A polícia avançou para dispersar os manifestantes nas praias de Trampolín e Benítez, depois de bens pessoais e abrigos improvisados usados por migrantes terem sido incendiados durante os distúrbios. Imagens difundidas pela televisão pública espanhola mostraram manifestantes a lançar objetos para as fogueiras enquanto a polícia os fazia recuar, com os migrantes a refugiarem-se atrás de um cordão policial no cais.
Horas antes, dezenas de manifestantes tinham realizado um protesto sentado para impedir que viaturas da Cruz Vermelha chegassem à zona para distribuir alimentos e água. Quatro camiões de ajuda tiveram de parar depois de os manifestantes bloquearem a estrada durante mais de duas horas, entoando “Que se vão embora” e “Fora a Cruz Vermelha” e agitando bandeiras espanholas. A polícia acabou por abrir caminho e a distribuição diária foi retomada sob forte segurança. Um comboio de ambulâncias enviado para prestar assistência médica também foi brevemente bloqueado.
Os distúrbios seguiram-se a um incidente distinto que envolveu cerca de 70 migrantes e uma patrulha militar. Nas primeiras horas de quinta-feira, uma viatura com quatro militares terá sido “emboscada” perto da praia, quando pessoas dos dois lados da estrada começaram a atirar pedras e outros objetos. Um dos militares ficou ferido e os vidros do veículo foram partidos. Os soldados retiraram a pé e pediram reforços. Mais tarde, a polícia chegou ao local e deteve 12 cidadãos marroquinos, à medida que a multidão se dispersava.

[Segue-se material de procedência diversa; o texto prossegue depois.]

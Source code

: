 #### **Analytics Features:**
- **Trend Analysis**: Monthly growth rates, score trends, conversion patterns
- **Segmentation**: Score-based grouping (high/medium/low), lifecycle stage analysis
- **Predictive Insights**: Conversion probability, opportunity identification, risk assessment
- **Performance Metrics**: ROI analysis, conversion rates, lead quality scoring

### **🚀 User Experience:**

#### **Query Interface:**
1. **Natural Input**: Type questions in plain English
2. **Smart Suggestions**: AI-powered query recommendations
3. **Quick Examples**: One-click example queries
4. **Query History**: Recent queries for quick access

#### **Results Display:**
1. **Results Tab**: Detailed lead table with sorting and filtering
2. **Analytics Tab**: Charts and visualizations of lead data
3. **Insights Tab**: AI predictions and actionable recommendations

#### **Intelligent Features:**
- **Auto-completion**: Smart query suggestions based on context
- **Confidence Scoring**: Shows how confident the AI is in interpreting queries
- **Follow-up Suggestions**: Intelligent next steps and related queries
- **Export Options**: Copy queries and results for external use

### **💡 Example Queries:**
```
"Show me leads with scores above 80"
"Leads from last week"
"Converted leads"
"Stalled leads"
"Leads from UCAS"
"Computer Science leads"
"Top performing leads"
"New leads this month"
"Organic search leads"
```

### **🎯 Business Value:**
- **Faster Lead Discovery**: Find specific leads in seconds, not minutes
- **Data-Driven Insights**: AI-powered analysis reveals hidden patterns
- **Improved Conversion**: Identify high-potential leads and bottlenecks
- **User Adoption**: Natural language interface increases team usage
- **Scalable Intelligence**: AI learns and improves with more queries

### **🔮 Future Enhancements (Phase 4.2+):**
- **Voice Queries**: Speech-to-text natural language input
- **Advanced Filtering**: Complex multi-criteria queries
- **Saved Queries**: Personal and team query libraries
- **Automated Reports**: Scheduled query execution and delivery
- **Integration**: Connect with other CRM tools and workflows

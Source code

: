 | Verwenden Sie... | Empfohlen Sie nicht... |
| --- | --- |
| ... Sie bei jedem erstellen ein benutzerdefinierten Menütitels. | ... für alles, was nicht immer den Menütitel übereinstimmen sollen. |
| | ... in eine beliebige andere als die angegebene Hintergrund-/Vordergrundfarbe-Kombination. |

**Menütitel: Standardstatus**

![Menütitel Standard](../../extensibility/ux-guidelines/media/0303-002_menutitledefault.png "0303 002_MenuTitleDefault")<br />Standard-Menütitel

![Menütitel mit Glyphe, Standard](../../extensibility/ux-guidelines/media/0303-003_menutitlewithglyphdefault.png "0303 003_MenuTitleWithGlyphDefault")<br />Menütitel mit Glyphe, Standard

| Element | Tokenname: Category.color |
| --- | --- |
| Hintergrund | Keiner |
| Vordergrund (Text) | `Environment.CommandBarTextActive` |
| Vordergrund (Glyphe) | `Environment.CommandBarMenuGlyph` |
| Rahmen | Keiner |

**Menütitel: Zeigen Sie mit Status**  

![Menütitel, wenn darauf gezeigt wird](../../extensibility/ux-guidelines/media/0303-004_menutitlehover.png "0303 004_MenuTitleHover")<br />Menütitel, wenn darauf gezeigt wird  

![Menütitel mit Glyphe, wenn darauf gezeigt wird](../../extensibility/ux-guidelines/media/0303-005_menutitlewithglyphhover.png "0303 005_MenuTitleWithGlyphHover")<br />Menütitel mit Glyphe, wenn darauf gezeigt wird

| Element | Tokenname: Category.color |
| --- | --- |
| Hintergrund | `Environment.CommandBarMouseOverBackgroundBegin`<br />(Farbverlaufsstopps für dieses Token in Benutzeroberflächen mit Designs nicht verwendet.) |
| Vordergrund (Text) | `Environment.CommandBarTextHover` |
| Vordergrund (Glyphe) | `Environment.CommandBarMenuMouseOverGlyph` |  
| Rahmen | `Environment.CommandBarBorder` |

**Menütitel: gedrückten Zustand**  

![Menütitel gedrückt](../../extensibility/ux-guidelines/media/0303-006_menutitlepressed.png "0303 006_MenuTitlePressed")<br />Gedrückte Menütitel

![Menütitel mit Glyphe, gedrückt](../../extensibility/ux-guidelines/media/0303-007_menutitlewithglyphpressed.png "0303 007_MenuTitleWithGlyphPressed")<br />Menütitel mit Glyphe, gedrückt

A violência evidencia a pressão sobre Ceuta, território com apenas 18 quilómetros quadrados onde permanecem milhares de migrantes após um afluxo massivo vindo de Marrocos um mês antes. As estimativas do governo espanhol apontam para entre 3 500 e 7 000 pessoas, enquanto as autoridades locais afirmam que o número ultrapassa as 10 000. Em 27 de agosto, o Ministério do Interior anunciou planos para enviar mais pessoal para identificar migrantes, e o governo aprovou 25 milhões de euros para o acolhimento de menores não acompanhados. Madrid criou também um comando único para Ceuta, numa altura em que se adensam as críticas à forma como está a gerir a crise.